I was in the process of writing this week’s Friday Flash Report when I received news of an incident that really underscored the importance of always being prepared to spring to action in support of our patients and patient care environments.
During the process of renovating an area on the fifth floor of the John Sealy Annex, a chilled water line broke and caused water to leak through to several areas in the building. Fortunately, UTMB’s Environmental Services and Environment of Care/Utilities Management teams immediately came to the rescue and were able to address and resolve the issue.

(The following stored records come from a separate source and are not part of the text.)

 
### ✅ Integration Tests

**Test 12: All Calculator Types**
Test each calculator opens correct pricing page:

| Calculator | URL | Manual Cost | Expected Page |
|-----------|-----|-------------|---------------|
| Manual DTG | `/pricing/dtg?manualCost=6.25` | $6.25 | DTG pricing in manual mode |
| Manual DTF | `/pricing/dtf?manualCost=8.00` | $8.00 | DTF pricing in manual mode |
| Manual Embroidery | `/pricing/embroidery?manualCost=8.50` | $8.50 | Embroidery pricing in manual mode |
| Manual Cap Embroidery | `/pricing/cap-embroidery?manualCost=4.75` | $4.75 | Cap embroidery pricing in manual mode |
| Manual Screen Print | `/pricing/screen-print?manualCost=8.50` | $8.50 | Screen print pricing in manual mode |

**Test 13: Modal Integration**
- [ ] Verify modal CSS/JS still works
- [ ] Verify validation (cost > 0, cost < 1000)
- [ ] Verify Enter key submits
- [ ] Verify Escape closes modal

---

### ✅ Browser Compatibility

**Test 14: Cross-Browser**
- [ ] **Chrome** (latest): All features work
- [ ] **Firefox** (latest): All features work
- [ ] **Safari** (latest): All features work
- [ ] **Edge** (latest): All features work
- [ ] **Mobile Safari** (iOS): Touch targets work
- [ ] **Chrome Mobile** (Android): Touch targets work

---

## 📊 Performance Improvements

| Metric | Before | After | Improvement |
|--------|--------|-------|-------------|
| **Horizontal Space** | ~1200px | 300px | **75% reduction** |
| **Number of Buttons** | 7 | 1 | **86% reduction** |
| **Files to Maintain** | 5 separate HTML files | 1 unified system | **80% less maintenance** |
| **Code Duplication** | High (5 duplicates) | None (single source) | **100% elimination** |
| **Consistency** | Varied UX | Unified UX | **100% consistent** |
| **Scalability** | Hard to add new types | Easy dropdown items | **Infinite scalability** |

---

This is just one example of why always being prepared for unexpected events is so important, and I’d like to give kudos to these teams for their diligence and quick response!
The incident seemed like a perfect introduction to the fact that, although it seems like only yesterday that The Joint Commission (TJC) visited the UTMB campus, nearly 19 months have passed since our last accreditation survey (November 2012), and we are once again in the accreditation survey window.
The unannounced Joint Commission Accreditation survey, which occurs every 18-36 months, is a validation of our organization’s continuous improvement efforts. More importantly, because the accreditation is a nationwide seal of approval that indicates UTMB meets high performance standards, this is a great opportunity to reinvigorate our current efforts to ensure we are providing the safest possible care for our patients, families and one another.
TJC accreditation can be earned by many types of health care organizations, including hospitals, doctor’s offices, nursing homes, office-based surgery centers, behavioral health treatment facilities, and providers of home care services. The survey process is data-driven, patient-centered and focused on evaluating actual care processes. Surveyors use the tracer methodology by selecting a patient and following the path the patient has taken throughout their hospital stay, observing practices, documentation and the environment, as well as interviewing staff and patients. Surveyors will ask questions about the care each patient received and the steps taken to ensure that it was safe and of high quality.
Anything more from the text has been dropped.